Segment Start: Input data
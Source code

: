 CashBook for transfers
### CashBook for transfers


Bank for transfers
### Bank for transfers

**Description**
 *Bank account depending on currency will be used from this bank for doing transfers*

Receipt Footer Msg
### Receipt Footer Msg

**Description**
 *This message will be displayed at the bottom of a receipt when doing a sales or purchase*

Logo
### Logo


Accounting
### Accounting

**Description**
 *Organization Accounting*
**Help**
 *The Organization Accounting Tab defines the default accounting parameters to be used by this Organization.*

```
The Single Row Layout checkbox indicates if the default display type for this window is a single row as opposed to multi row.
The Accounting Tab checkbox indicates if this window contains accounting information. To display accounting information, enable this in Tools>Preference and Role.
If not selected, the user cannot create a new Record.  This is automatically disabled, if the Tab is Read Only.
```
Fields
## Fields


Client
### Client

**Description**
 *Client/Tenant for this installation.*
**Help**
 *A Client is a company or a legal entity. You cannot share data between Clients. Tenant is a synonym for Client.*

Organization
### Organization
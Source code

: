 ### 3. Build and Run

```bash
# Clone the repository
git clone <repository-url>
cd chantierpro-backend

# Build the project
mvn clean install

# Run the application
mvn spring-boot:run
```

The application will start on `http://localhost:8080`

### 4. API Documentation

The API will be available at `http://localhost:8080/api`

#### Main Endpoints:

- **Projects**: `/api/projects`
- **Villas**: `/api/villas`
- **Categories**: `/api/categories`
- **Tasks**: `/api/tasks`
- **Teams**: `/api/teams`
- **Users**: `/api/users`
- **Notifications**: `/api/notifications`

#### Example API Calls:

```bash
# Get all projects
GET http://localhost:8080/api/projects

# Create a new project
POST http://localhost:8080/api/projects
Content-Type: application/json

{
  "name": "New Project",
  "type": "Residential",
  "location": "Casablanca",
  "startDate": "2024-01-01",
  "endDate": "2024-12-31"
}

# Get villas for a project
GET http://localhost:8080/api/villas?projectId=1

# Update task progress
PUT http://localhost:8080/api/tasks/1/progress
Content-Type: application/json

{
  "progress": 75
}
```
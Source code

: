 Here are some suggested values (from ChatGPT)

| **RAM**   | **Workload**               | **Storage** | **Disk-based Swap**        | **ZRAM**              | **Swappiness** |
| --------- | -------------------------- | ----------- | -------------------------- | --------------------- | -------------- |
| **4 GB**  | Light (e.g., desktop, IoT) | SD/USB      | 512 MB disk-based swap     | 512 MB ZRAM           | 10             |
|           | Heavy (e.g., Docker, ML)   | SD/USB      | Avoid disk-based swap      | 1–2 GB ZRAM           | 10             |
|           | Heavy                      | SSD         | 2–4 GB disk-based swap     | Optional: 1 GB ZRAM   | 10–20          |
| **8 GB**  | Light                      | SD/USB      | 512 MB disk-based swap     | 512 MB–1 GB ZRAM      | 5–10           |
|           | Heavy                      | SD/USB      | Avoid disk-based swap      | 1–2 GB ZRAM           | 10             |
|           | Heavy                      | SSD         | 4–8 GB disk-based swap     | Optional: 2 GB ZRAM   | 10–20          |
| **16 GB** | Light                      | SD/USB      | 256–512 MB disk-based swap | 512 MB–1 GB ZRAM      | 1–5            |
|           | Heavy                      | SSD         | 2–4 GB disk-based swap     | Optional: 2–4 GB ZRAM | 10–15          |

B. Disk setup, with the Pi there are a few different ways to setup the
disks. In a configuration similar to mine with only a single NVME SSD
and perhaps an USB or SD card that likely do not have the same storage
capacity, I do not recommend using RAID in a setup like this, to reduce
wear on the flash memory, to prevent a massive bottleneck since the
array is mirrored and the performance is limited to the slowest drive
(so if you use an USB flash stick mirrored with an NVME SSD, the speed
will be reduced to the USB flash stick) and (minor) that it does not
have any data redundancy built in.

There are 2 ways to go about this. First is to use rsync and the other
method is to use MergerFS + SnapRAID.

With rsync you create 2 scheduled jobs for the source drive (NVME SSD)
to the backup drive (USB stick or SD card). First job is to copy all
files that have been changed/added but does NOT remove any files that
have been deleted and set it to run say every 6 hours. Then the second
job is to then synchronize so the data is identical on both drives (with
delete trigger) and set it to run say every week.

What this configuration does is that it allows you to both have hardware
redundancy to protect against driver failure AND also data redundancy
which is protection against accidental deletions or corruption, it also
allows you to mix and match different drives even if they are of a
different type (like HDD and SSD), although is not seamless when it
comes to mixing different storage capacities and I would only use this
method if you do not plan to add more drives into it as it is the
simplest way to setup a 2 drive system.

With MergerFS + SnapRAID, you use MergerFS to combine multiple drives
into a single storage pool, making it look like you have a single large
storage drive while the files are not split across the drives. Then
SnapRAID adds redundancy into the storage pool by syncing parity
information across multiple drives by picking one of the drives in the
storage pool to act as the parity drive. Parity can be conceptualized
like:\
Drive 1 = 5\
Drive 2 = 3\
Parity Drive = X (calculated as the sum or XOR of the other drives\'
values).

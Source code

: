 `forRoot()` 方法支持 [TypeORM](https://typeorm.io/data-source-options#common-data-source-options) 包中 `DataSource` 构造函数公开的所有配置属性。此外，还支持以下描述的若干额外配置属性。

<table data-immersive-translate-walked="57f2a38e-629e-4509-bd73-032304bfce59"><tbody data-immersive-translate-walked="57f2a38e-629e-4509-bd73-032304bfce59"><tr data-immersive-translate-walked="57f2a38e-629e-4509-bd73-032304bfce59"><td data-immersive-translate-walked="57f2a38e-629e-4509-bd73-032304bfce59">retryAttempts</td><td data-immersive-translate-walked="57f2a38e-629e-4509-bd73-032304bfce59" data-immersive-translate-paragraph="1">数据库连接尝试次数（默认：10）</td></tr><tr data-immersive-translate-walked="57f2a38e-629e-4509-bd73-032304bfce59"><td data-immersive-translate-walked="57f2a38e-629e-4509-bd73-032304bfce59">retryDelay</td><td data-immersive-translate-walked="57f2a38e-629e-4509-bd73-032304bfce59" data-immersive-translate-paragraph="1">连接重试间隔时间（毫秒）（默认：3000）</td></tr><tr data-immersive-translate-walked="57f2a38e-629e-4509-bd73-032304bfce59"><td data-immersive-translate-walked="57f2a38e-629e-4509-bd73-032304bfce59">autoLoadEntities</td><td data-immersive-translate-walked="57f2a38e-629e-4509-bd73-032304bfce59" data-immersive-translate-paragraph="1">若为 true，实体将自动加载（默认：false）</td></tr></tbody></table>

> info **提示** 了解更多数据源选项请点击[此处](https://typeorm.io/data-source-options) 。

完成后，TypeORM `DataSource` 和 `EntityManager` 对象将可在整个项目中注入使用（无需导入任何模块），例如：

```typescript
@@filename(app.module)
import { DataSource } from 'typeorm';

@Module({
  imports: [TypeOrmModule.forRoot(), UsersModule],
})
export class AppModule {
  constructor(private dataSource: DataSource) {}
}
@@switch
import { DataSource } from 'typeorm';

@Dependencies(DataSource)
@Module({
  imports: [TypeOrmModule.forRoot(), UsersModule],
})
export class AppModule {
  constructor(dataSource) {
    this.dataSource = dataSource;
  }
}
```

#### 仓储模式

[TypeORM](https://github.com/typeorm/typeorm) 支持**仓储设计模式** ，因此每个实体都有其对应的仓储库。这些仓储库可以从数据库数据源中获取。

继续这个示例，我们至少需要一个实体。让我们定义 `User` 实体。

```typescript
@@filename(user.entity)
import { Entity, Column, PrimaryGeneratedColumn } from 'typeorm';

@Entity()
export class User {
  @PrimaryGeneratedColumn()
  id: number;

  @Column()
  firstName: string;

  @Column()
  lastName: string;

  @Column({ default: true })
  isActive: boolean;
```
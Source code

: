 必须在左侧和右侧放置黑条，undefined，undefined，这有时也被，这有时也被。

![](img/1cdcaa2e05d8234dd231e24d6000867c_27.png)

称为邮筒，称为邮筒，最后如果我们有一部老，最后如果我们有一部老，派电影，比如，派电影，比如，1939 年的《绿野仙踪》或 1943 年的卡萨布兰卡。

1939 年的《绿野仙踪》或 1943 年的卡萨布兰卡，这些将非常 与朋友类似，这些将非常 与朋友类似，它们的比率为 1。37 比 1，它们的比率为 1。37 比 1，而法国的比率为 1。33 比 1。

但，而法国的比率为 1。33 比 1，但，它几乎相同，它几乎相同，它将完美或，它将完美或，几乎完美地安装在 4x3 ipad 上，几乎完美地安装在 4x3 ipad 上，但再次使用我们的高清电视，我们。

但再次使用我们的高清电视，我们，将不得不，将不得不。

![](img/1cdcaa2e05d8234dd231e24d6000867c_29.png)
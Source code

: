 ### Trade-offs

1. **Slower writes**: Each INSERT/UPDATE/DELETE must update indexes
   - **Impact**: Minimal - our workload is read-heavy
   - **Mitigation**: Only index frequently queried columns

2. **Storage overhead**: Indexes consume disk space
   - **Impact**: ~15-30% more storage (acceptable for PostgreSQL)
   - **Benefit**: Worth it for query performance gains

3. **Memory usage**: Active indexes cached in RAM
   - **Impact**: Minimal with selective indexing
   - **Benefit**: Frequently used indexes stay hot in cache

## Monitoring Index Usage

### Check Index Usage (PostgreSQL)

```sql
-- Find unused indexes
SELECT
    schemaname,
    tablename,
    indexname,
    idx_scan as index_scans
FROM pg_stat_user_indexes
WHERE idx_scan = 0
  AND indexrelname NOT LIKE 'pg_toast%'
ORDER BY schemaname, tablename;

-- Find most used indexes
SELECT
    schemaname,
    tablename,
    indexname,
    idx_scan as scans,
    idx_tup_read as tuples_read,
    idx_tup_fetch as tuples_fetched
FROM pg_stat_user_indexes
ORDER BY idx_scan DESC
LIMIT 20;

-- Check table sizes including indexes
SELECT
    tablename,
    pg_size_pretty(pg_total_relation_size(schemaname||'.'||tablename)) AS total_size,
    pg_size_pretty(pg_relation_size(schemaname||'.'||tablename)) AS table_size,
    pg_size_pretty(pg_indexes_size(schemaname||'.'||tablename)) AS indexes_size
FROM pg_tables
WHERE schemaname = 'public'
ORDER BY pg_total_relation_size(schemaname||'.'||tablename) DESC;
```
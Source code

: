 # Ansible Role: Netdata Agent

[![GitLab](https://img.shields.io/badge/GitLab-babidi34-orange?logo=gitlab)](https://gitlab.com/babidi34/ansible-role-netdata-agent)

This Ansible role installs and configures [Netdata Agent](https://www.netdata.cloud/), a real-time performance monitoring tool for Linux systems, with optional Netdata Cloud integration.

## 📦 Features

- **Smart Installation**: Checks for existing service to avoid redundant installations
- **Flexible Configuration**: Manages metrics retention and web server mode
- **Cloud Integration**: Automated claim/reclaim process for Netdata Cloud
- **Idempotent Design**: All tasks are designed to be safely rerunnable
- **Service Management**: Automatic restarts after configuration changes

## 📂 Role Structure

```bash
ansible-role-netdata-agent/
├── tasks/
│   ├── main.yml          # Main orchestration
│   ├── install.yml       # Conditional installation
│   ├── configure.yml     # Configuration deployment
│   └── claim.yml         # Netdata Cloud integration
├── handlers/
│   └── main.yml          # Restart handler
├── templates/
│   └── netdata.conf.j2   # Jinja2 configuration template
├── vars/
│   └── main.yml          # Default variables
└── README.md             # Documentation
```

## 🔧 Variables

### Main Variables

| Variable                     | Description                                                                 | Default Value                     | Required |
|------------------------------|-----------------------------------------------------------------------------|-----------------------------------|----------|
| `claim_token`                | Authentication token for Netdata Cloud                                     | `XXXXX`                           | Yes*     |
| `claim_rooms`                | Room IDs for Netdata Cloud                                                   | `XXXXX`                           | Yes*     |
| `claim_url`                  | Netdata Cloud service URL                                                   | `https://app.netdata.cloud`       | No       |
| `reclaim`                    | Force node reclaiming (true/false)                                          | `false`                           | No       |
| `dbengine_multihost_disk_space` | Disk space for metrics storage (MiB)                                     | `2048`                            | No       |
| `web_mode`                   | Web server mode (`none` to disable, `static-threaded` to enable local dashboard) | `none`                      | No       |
Segment End: Input data
* [Activity]: Go through the listing above and list every line that has the word "card".

* [Answer area]:
and perhaps an USB or SD card that likely do not have the same storage
to the backup drive (USB stick or SD card). First job is to copy all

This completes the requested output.